- [WHAT YOU WILL DO] Return every line below in which "一般的な" appears.

+++ DATA FOR REVIEW +++

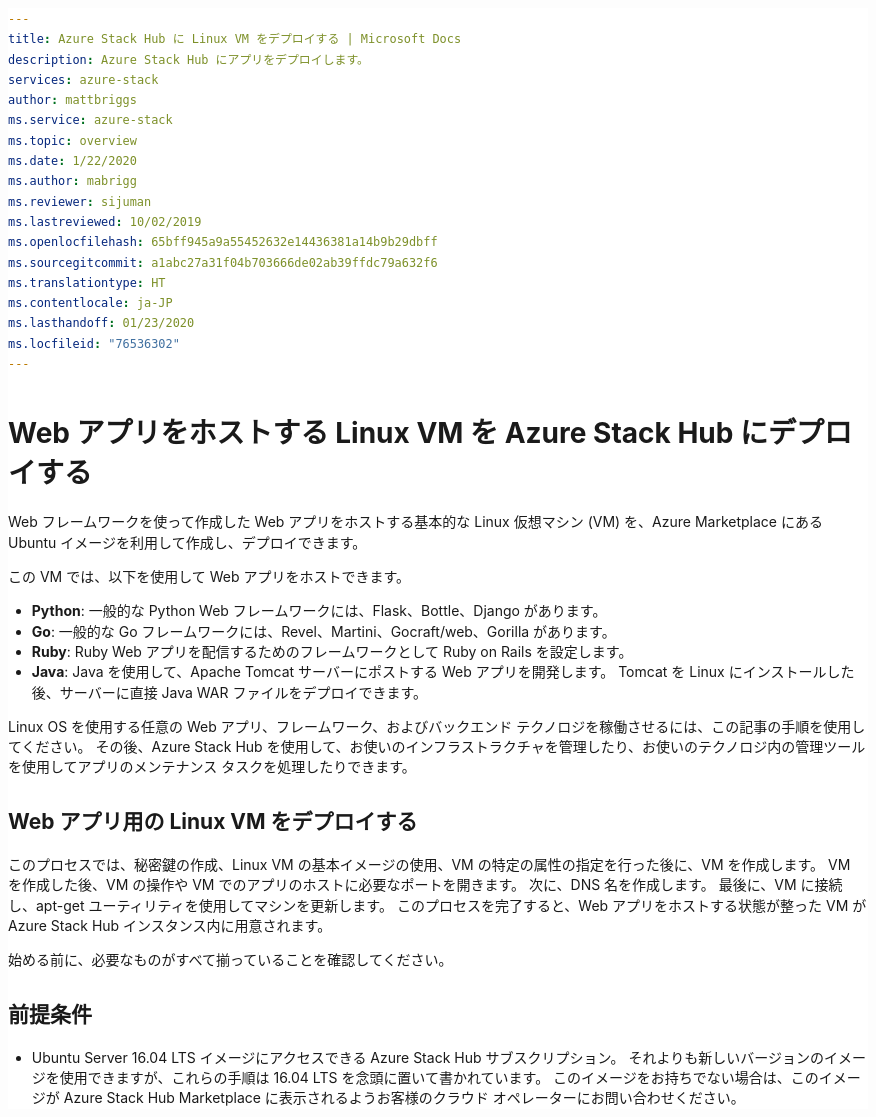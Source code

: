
 ```yaml
---
title: Azure Stack Hub に Linux VM をデプロイする | Microsoft Docs
description: Azure Stack Hub にアプリをデプロイします。
services: azure-stack
author: mattbriggs
ms.service: azure-stack
ms.topic: overview
ms.date: 1/22/2020
ms.author: mabrigg
ms.reviewer: sijuman
ms.lastreviewed: 10/02/2019
ms.openlocfilehash: 65bff945a9a55452632e14436381a14b9b29dbff
ms.sourcegitcommit: a1abc27a31f04b703666de02ab39ffdc79a632f6
ms.translationtype: HT
ms.contentlocale: ja-JP
ms.lasthandoff: 01/23/2020
ms.locfileid: "76536302"
---
```

# <a name="deploy-a-linux-vm-to-host-a-web-app-in-azure-stack-hub"></a>Web アプリをホストする Linux VM を Azure Stack Hub にデプロイする

Web フレームワークを使って作成した Web アプリをホストする基本的な Linux 仮想マシン (VM) を、Azure Marketplace にある Ubuntu イメージを利用して作成し、デプロイできます。 

この VM では、以下を使用して Web アプリをホストできます。

- **Python**: 一般的な Python Web フレームワークには、Flask、Bottle、Django があります。
- **Go**: 一般的な Go フレームワークには、Revel、Martini、Gocraft/web、Gorilla があります。 
- **Ruby**: Ruby Web アプリを配信するためのフレームワークとして Ruby on Rails を設定します。 
- **Java**: Java を使用して、Apache Tomcat サーバーにポストする Web アプリを開発します。 Tomcat を Linux にインストールした後、サーバーに直接 Java WAR ファイルをデプロイできます。 

Linux OS を使用する任意の Web アプリ、フレームワーク、およびバックエンド テクノロジを稼働させるには、この記事の手順を使用してください。 その後、Azure Stack Hub を使用して、お使いのインフラストラクチャを管理したり、お使いのテクノロジ内の管理ツールを使用してアプリのメンテナンス タスクを処理したりできます。

## <a name="deploy-a-linux-vm-for-a-web-app"></a>Web アプリ用の Linux VM をデプロイする

このプロセスでは、秘密鍵の作成、Linux VM の基本イメージの使用、VM の特定の属性の指定を行った後に、VM を作成します。 VM を作成した後、VM の操作や VM でのアプリのホストに必要なポートを開きます。 次に、DNS 名を作成します。 最後に、VM に接続し、apt-get ユーティリティを使用してマシンを更新します。 このプロセスを完了すると、Web アプリをホストする状態が整った VM が Azure Stack Hub インスタンス内に用意されます。

始める前に、必要なものがすべて揃っていることを確認してください。

## <a name="prerequisites"></a>前提条件

- Ubuntu Server 16.04 LTS イメージにアクセスできる Azure Stack Hub サブスクリプション。 それよりも新しいバージョンのイメージを使用できますが、これらの手順は 16.04 LTS を念頭に置いて書かれています。 このイメージをお持ちでない場合は、このイメージが Azure Stack Hub Marketplace に表示されるようお客様のクラウド オペレーターにお問い合わせください。
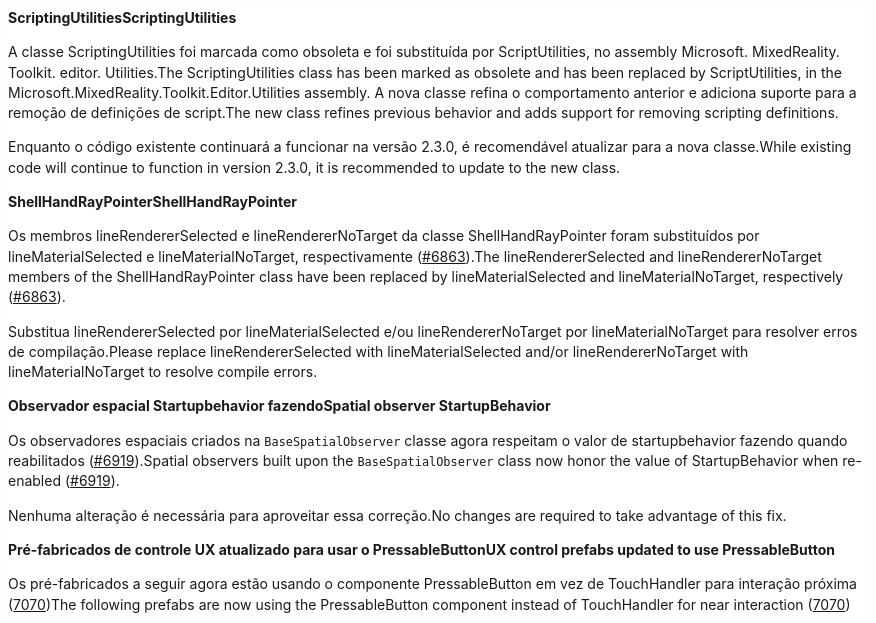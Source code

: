 <span data-ttu-id="da93e-275">**ScriptingUtilities**</span><span class="sxs-lookup"><span data-stu-id="da93e-275">**ScriptingUtilities**</span></span>

<span data-ttu-id="da93e-276">A classe ScriptingUtilities foi marcada como obsoleta e foi substituída por ScriptUtilities, no assembly Microsoft. MixedReality. Toolkit. editor. Utilities.</span><span class="sxs-lookup"><span data-stu-id="da93e-276">The ScriptingUtilities class has been marked as obsolete and has been replaced by ScriptUtilities, in the Microsoft.MixedReality.Toolkit.Editor.Utilities assembly.</span></span> <span data-ttu-id="da93e-277">A nova classe refina o comportamento anterior e adiciona suporte para a remoção de definições de script.</span><span class="sxs-lookup"><span data-stu-id="da93e-277">The new class refines previous behavior and adds support for removing scripting definitions.</span></span>

<span data-ttu-id="da93e-278">Enquanto o código existente continuará a funcionar na versão 2.3.0, é recomendável atualizar para a nova classe.</span><span class="sxs-lookup"><span data-stu-id="da93e-278">While existing code will continue to function in version 2.3.0, it is recommended to update to the new class.</span></span>

<span data-ttu-id="da93e-279">**ShellHandRayPointer**</span><span class="sxs-lookup"><span data-stu-id="da93e-279">**ShellHandRayPointer**</span></span>

<span data-ttu-id="da93e-280">Os membros lineRendererSelected e lineRendererNoTarget da classe ShellHandRayPointer foram substituídos por lineMaterialSelected e lineMaterialNoTarget, respectivamente ([#6863](https://github.com/microsoft/MixedRealityToolkit-Unity/pull/6863)).</span><span class="sxs-lookup"><span data-stu-id="da93e-280">The lineRendererSelected and lineRendererNoTarget members of the ShellHandRayPointer class have been replaced by lineMaterialSelected and lineMaterialNoTarget, respectively ([#6863](https://github.com/microsoft/MixedRealityToolkit-Unity/pull/6863)).</span></span>

<span data-ttu-id="da93e-281">Substitua lineRendererSelected por lineMaterialSelected e/ou lineRendererNoTarget por lineMaterialNoTarget para resolver erros de compilação.</span><span class="sxs-lookup"><span data-stu-id="da93e-281">Please replace lineRendererSelected with lineMaterialSelected and/or lineRendererNoTarget with lineMaterialNoTarget to resolve compile errors.</span></span>

<span data-ttu-id="da93e-282">**Observador espacial Startupbehavior fazendo**</span><span class="sxs-lookup"><span data-stu-id="da93e-282">**Spatial observer StartupBehavior**</span></span>

<span data-ttu-id="da93e-283">Os observadores espaciais criados na `BaseSpatialObserver` classe agora respeitam o valor de startupbehavior fazendo quando reabilitados ([#6919](https://github.com/microsoft/MixedRealityToolkit-Unity/pull/6919)).</span><span class="sxs-lookup"><span data-stu-id="da93e-283">Spatial observers built upon the `BaseSpatialObserver` class now honor the value of StartupBehavior when re-enabled ([#6919](https://github.com/microsoft/MixedRealityToolkit-Unity/pull/6919)).</span></span>

<span data-ttu-id="da93e-284">Nenhuma alteração é necessária para aproveitar essa correção.</span><span class="sxs-lookup"><span data-stu-id="da93e-284">No changes are required to take advantage of this fix.</span></span>

<span data-ttu-id="da93e-285">**Pré-fabricados de controle UX atualizado para usar o PressableButton**</span><span class="sxs-lookup"><span data-stu-id="da93e-285">**UX control prefabs updated to use PressableButton**</span></span>

<span data-ttu-id="da93e-286">Os pré-fabricados a seguir agora estão usando o componente PressableButton em vez de TouchHandler para interação próxima ([7070](https://github.com/microsoft/MixedRealityToolkit-Unity/pull/7070))</span><span class="sxs-lookup"><span data-stu-id="da93e-286">The following prefabs are now using the PressableButton component instead of TouchHandler for near interaction ([7070](https://github.com/microsoft/MixedRealityToolkit-Unity/pull/7070))</span></span>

+++

- [RESPONSE BELOW]
- **Python**: 一般的な Python Web フレームワークには、Flask、Bottle、Django があります。
- **Go**: 一般的な Go フレームワークには、Revel、Martini、Gocraft/web、Gorilla があります。 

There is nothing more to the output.